Exhibit Explores Polish Links of Artists Kahlo, Rivera

A new art exhibition that explores the little-known connections Mexican artists Frida Kahlo and Diego Rivera had to Poland is bringing works inspired by Mexico’s indigenous cultures to a European audience which rarely has the chance to see them.

 

“Frida Kahlo & Diego Rivera. Polish Context” features iconic Kahlo self-portraits and paintings by Rivera alongside works by two Polish-born artists.

 

The show also tells the story of the mysterious disappearance of a Kahlo painting titled “The Wounded Table” after it was displayed in Poland in 1955.

 

Organizers hope the exhibit might even lead to the mystery of the lost painting being solved. They are asking for tips from anyone who has information.

 

The exhibit opens Thursday at the ZAMEK Culture Center in Poznan and will run until January 21.

 

It features 29 works by Kahlo, most of them from the Jacques and Natasha Gelman Collection that was bequeathed to the Metropolitan Museum of Art in New York. There are 10 paintings by Rivera, who was best known for large murals that do not travel. Video screens showing his murals convey a fuller spectrum of his work.
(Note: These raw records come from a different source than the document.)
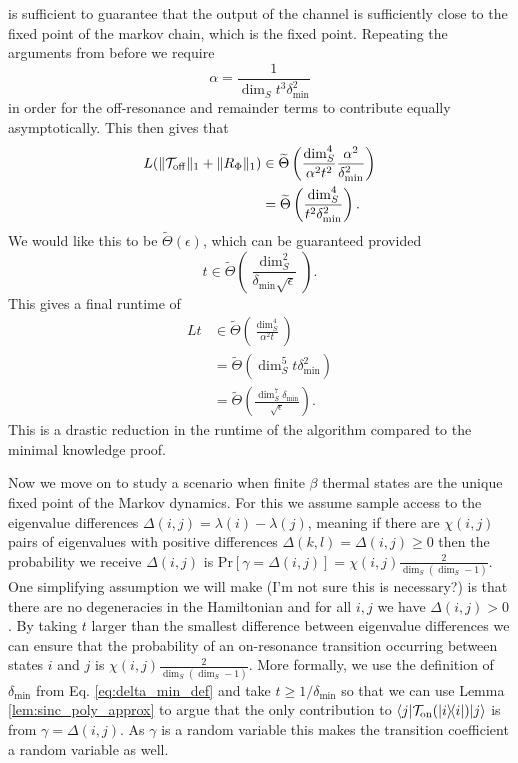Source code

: \documentclass{article}
\newcommand{\on}{\rm on}
\newcommand{\off}{\rm off}
\newcommand{\ket}[1]{|#1\rangle}
\newcommand{\bra}[1]{\langle #1|}
\newcommand{\ketbra}[2]{| #1\rangle\! \langle #2|}
\newcommand{\parens}[1]{\left( #1 \right)}
\newcommand{\norm}[1]{\| #1 \|}
\newcommand{\TT}{\mathcal{T}}
\newcommand{\prob}[1]{\text{Pr}\left[ #1 \right]}
\begin{document}
is sufficient to guarantee that the output of the channel is sufficiently close to the fixed point of the markov chain, which is the fixed point. Repeating the arguments from before we require 
\begin{equation}
    \alpha = \frac{1}{\dim_S t^3 \delta_{\min}^2}
\end{equation}
in order for the off-resonance and remainder terms to contribute equally asymptotically. This then gives that 
\begin{align}
    L(\norm{\TT_{\off}}_1 + \norm{R_{\Phi}}_1) &\in \widetilde{\Theta} \parens{\frac{\dim_S^4}{\alpha^2 t^2} \frac{\alpha^2}{\delta_{\min}^2}} \\
    &= \widetilde{\Theta} \parens{\frac{\dim_S^4}{t^2 \delta_{\min}^2}}.
\end{align}
We would like this to be $\widetilde{\Theta}(\epsilon)$, which can be guaranteed provided
\begin{equation}
    t \in \widetilde{\Theta} \parens{\frac{\dim_S^2}{\delta_{\min} \sqrt{\epsilon}}}.
\end{equation}
This gives a final runtime of 
\begin{align}
    L t &\in \widetilde{\Theta} \parens{\frac{\dim_S^4}{\alpha^2 t}} \\
    &= \widetilde{\Theta} \parens{\dim_S^5 t \delta_{\min}^2} \\
    &= \widetilde{\Theta} \parens{\frac{\dim_S^7 \delta_{\min}}{\sqrt{\epsilon}}}.
\end{align}
This is a drastic reduction in the runtime of the algorithm compared to the minimal knowledge proof.

Now we move on to study a scenario when finite $\beta$ thermal states are the unique fixed point of the Markov dynamics. For this we assume sample access to the eigenvalue differences $\Delta(i,j) = \lambda(i) - \lambda(j)$, meaning if there are $\chi(i,j)$ pairs of eigenvalues with positive differences $\Delta(k,l) = \Delta(i,j) \ge 0$ then the probability we receive $\Delta(i,j)$ is $\prob{\gamma = \Delta(i,j)} = \chi(i,j) \frac{2}{\dim_S(\dim_S - 1)}$. One simplifying assumption we will make (I'm not sure this is necessary?) is that there are no degeneracies in the Hamiltonian and for all $i,j$ we have $\Delta(i,j) > 0$. By taking $t$ larger than the smallest difference between eigenvalue differences we can ensure that the probability of an on-resonance transition occurring between states $i$ and $j$ is $\chi(i,j) \frac{2}{\dim_S(\dim_S - 1)}$. More formally, we use the definition of $\delta_{\min}$ from Eq. \eqref{eq:delta_min_def} and take $t \ge 1/ \delta_{\min}$ so that we can use Lemma \ref{lem:sinc_poly_approx} to argue that the only contribution to $\bra{j} \mathcal{T}_{\on}(\ketbra{i}{i}) \ket{j}$ is from $\gamma = \Delta(i,j)$. As $\gamma$ is a random variable this makes the transition coefficient a random variable as well. 
\end{document}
The show also includes works by two Polish-born artists linked to the couple.

 

One is the photographer Bernice Kolko, who took photos of Kahlo during the last years of her life, even intimate images of the artist on her death bed and at her funeral. The other is Fanny Rabel, who was a student of Kahlo’s and an apprentice to Rivera, becoming one of the first female muralists in Mexico.

 

“This is an exhibition which has a lot of contrasts, including very well-known works and unknown works,” curator Helga Prignitz-Poda said.

 

The organizers included a photo of the lost “The Wounded Table,” a surrealistic work that last was on public display in 1955 in Warsaw. Poland was a Soviet satellite state at the time.

 

Kahlo, a Communist, donated it to the Soviet Union, which “was not was not pleased with the gift” given that the Soviet authorities at the time favored Socialist realism, Prignitz-Poda said.

 

Nobody knows what happened to it. One theory is that the Soviets disliked it so much they destroyed it.

 

The paintings on display include several of Kahlo’s key works, including “Self-portrait with Monkeys” and “Self-portrait as Tehuana,” also known as “Diego in My Thoughts.” The painting shows Kahlo stuck in a web and with a small portrait of Rivera on her forehead, an apparent reference to her long obsession with the husband who betrayed her with other women.

 

A large portrait by Rivera of Natasha Gelman, the art collector, is also on display.